Task description. Please copy out every line in the entries that includes the word "with".

Records from a collection.
_ _ _ _ _

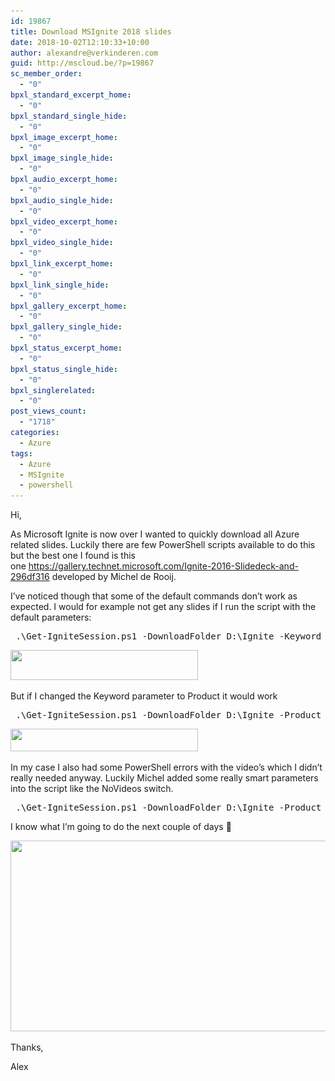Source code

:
 ```yaml
---
id: 19867
title: Download MSIgnite 2018 slides
date: 2018-10-02T12:10:33+10:00
author: alexandre@verkinderen.com
guid: http://mscloud.be/?p=19867
sc_member_order:
  - "0"
bpxl_standard_excerpt_home:
  - "0"
bpxl_standard_single_hide:
  - "0"
bpxl_image_excerpt_home:
  - "0"
bpxl_image_single_hide:
  - "0"
bpxl_audio_excerpt_home:
  - "0"
bpxl_audio_single_hide:
  - "0"
bpxl_video_excerpt_home:
  - "0"
bpxl_video_single_hide:
  - "0"
bpxl_link_excerpt_home:
  - "0"
bpxl_link_single_hide:
  - "0"
bpxl_gallery_excerpt_home:
  - "0"
bpxl_gallery_single_hide:
  - "0"
bpxl_status_excerpt_home:
  - "0"
bpxl_status_single_hide:
  - "0"
bpxl_singlerelated:
  - "0"
post_views_count:
  - "1718"
categories:
  - Azure
tags:
  - Azure
  - MSIgnite
  - powershell
---
```

Hi,

As Microsoft Ignite is now over I wanted to quickly download all Azure related slides. Luckily there are few PowerShell scripts available to do this but the best one I found is this one <https://gallery.technet.microsoft.com/Ignite-2016-Slidedeck-and-296df316> developed by Michel de Rooij.

I&#8217;ve noticed though that some of the default commands don&#8217;t work as expected. I would for example not get any slides if I run the script with the default parameters:

<pre class="lang:ps decode:true"> .\Get-IgniteSession.ps1 -DownloadFolder D:\Ignite -Keyword 'Azure'</pre>

[<img class="alignnone size-medium wp-image-19872" src="/wp-content/uploads/2018/10/2018-10-02_12-03-33-300x48.png" alt="" width="300" height="48" srcset="/wp-content/uploads/2018/10/2018-10-02_12-03-33-300x48.png 300w, /wp-content/uploads/2018/10/2018-10-02_12-03-33.png 360w" sizes="(max-width: 300px) 100vw, 300px" />](/wp-content/uploads/2018/10/2018-10-02_12-03-33.png)

But if I changed the Keyword parameter to Product it would work

<pre class="lang:ps decode:true"> .\Get-IgniteSession.ps1 -DownloadFolder D:\Ignite -Product 'Azure'</pre>

[<img class="alignnone size-medium wp-image-19873" src="/wp-content/uploads/2018/10/2018-10-02_12-05-40-300x36.png" alt="" width="300" height="36" srcset="/wp-content/uploads/2018/10/2018-10-02_12-05-40-300x36.png 300w, /wp-content/uploads/2018/10/2018-10-02_12-05-40.png 397w" sizes="(max-width: 300px) 100vw, 300px" />](/wp-content/uploads/2018/10/2018-10-02_12-05-40.png)

In my case I also had some PowerShell errors with the video&#8217;s which I didn&#8217;t really needed anyway. Luckily Michel added some really smart parameters into the script like the NoVideos switch.

<pre class="lang:ps decode:true "> .\Get-IgniteSession.ps1 -DownloadFolder D:\Ignite -Product 'Azure' -NoVideos</pre>

I know what I&#8217;m going to do the next couple of days 🙂

[<img class="alignnone wp-image-19868 size-large" src="/wp-content/uploads/2018/09/2018-09-30_9-24-58-1024x406.png" alt="" width="768" height="305" srcset="/wp-content/uploads/2018/09/2018-09-30_9-24-58-1024x406.png 1024w, /wp-content/uploads/2018/09/2018-09-30_9-24-58-300x119.png 300w, /wp-content/uploads/2018/09/2018-09-30_9-24-58-768x305.png 768w, /wp-content/uploads/2018/09/2018-09-30_9-24-58.png 1585w" sizes="(max-width: 768px) 100vw, 768px" />](/wp-content/uploads/2018/09/2018-09-30_9-24-58.png)

Thanks,

Alex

_ _ _ _ _

Answer to the problem.
I&#8217;ve noticed though that some of the default commands don&#8217;t work as expected. I would for example not get any slides if I run the script with the default parameters:
In my case I also had some PowerShell errors with the video&#8217;s which I didn&#8217;t really needed anyway. Luckily Michel added some really smart parameters into the script like the NoVideos switch.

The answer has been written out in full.